Saturday, February 21, 2009
The word shrove is a past tense of the English verb "shrive," which means to obtain absolution for one's sins by confessing and doing penance. Shrove Tuesday gets its name from the shriving (confessing) that English Christians were expected to do prior to receiving absolution immediately before Lent began.Shrove Tuesday is the last day of "shrovetide", the English equivalent to the Carnival tradition that developed separately in countries of Latin Europe.

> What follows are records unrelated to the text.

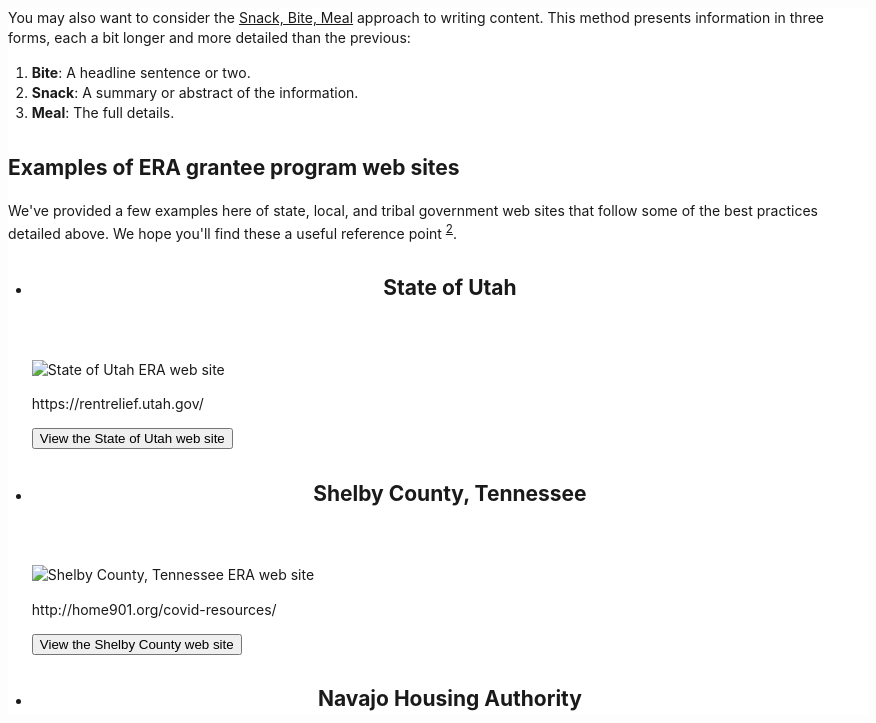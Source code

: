 You may also want to consider the [Snack, Bite, Meal](https://en.wikipedia.org/wiki/Bite,_snack_and_meal) approach to writing content. This method presents information in three forms, each a bit longer and more detailed than the previous:

1. **Bite**: A headline sentence or two.
2. **Snack**: A summary or abstract of the information.
3. **Meal**: The full details.

## Examples of ERA grantee program web sites

We've provided a few examples here of state, local, and tribal government web sites that follow some of the best practices detailed above. We hope you'll find these a useful reference point <sup><a href="#fn2" id="ref2">2</a></sup>.

<ul class="usa-card-group era-guidance-best-practice-sites__examples">
  <li class="tablet:grid-col-12 desktop:grid-col-11 usa-card usa-card--flag">
    <div class="usa-card__container">
      <header class="usa-card__header">
        <h2 class="usa-card__heading">State of Utah</h2>
      </header>
      <div class="usa-card__media">
        <div class="usa-card__img">
          <img src="{{ site.baseurl }}/assets/img/utah-site-crop.png" alt="State of Utah ERA web site" />
        </div>
      </div>
      <div class="usa-card__body">
        <p>https://rentrelief.utah.gov/</p>
      </div>
      <div class="usa-card__footer">
        <a href="https://rentrelief.utah.gov/">
          <button class="usa-button">
            View the State of Utah web site
          </button>
        </a>
      </div>
    </div>
  </li>
  <li class="tablet:grid-col-12 desktop:grid-col-11 usa-card usa-card--flag usa-card--media-right">
    <div class="usa-card__container">
      <header class="usa-card__header">
        <h2 class="usa-card__heading">Shelby County, Tennessee</h2>
      </header>
      <div class="usa-card__media">
        <div class="usa-card__img">
          <img src="{{ site.baseurl }}/assets/img/shelby-county-site-crop.png" alt="Shelby County, Tennessee ERA web site" />
        </div>
      </div>
      <div class="usa-card__body">
        <p>
          http://home901.org/covid-resources/
        </p>
      </div>
      <div class="usa-card__footer">
        <a href="http://home901.org/covid-resources/">
          <button class="usa-button">View the Shelby County web site</button>
        </a>
      </div>
    </div>
  </li>
  <li class="tablet:grid-col-12 desktop:grid-col-11 usa-card usa-card--flag">
    <div class="usa-card__container">
      <header class="usa-card__header">
        <h2 class="usa-card__heading">Navajo Housing Authority</h2>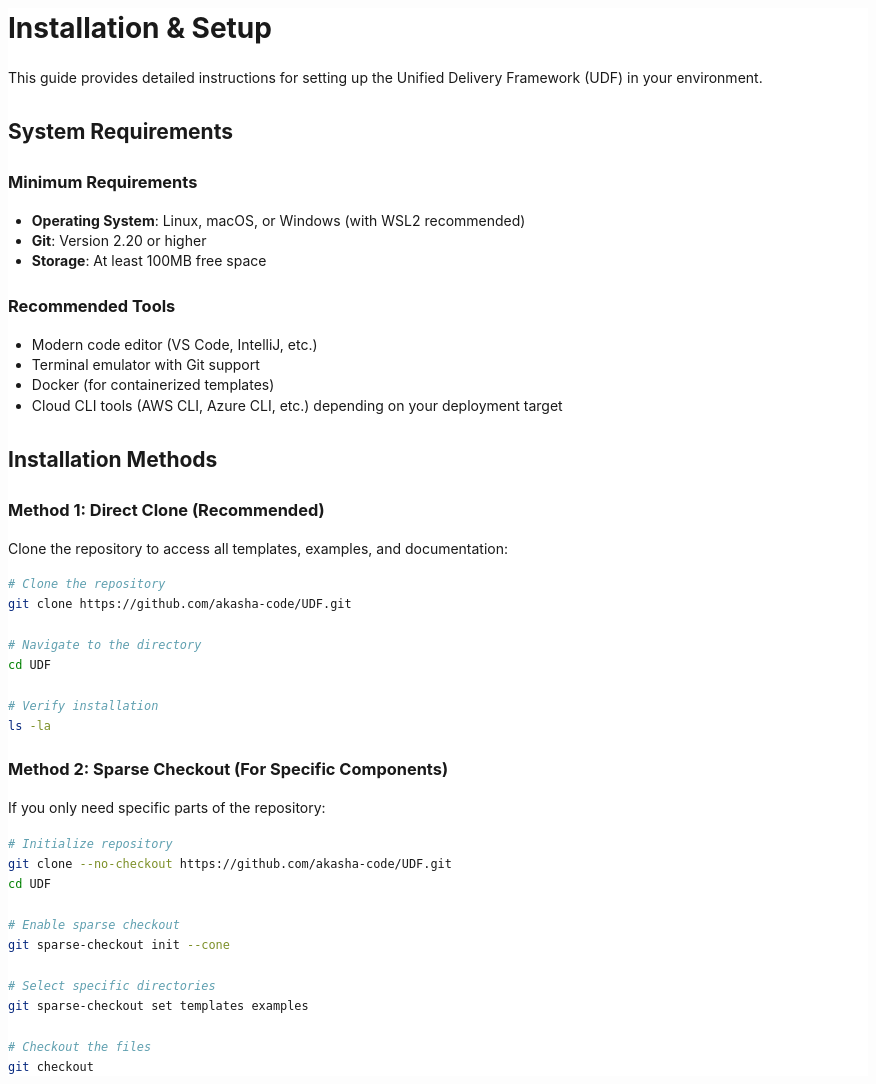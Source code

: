 # Installation & Setup

This guide provides detailed instructions for setting up the Unified Delivery Framework (UDF) in your environment.

## System Requirements

### Minimum Requirements

- **Operating System**: Linux, macOS, or Windows (with WSL2 recommended)
- **Git**: Version 2.20 or higher
- **Storage**: At least 100MB free space

### Recommended Tools

- Modern code editor (VS Code, IntelliJ, etc.)
- Terminal emulator with Git support
- Docker (for containerized templates)
- Cloud CLI tools (AWS CLI, Azure CLI, etc.) depending on your deployment target

## Installation Methods

### Method 1: Direct Clone (Recommended)

Clone the repository to access all templates, examples, and documentation:

```bash
# Clone the repository
git clone https://github.com/akasha-code/UDF.git

# Navigate to the directory
cd UDF

# Verify installation
ls -la
```

### Method 2: Sparse Checkout (For Specific Components)

If you only need specific parts of the repository:

```bash
# Initialize repository
git clone --no-checkout https://github.com/akasha-code/UDF.git
cd UDF

# Enable sparse checkout
git sparse-checkout init --cone

# Select specific directories
git sparse-checkout set templates examples

# Checkout the files
git checkout
```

In countries of the Carnival tradition, the day before Ash Wednesday is known either as the "Tuesday of Carnival" (in Spanish-speaking countries, Martes de Carnaval, in Portuguese-speaking countries, Terça-feira de Carnaval, in German Faschingsdienstag) or Fat Tuesday (in Portuguese-speaking countries Terça-feira Gorda, in French-speaking countries, Mardi Gras, in Italian-speaking countries, Martedì Grasso, in Sweden, Fettisdagen). In Estonian, Vastlapäev.
The term "Shrove Tuesday" is no longer widely known in the United States outside of the Episcopal Church Tradition because of the increase in many immigrant populations and traditions since the 19th century. Mardi Gras was always the tradition among French Catholics.
Shrove Tuesday this year is also my 51st Birthday, Feb. 24.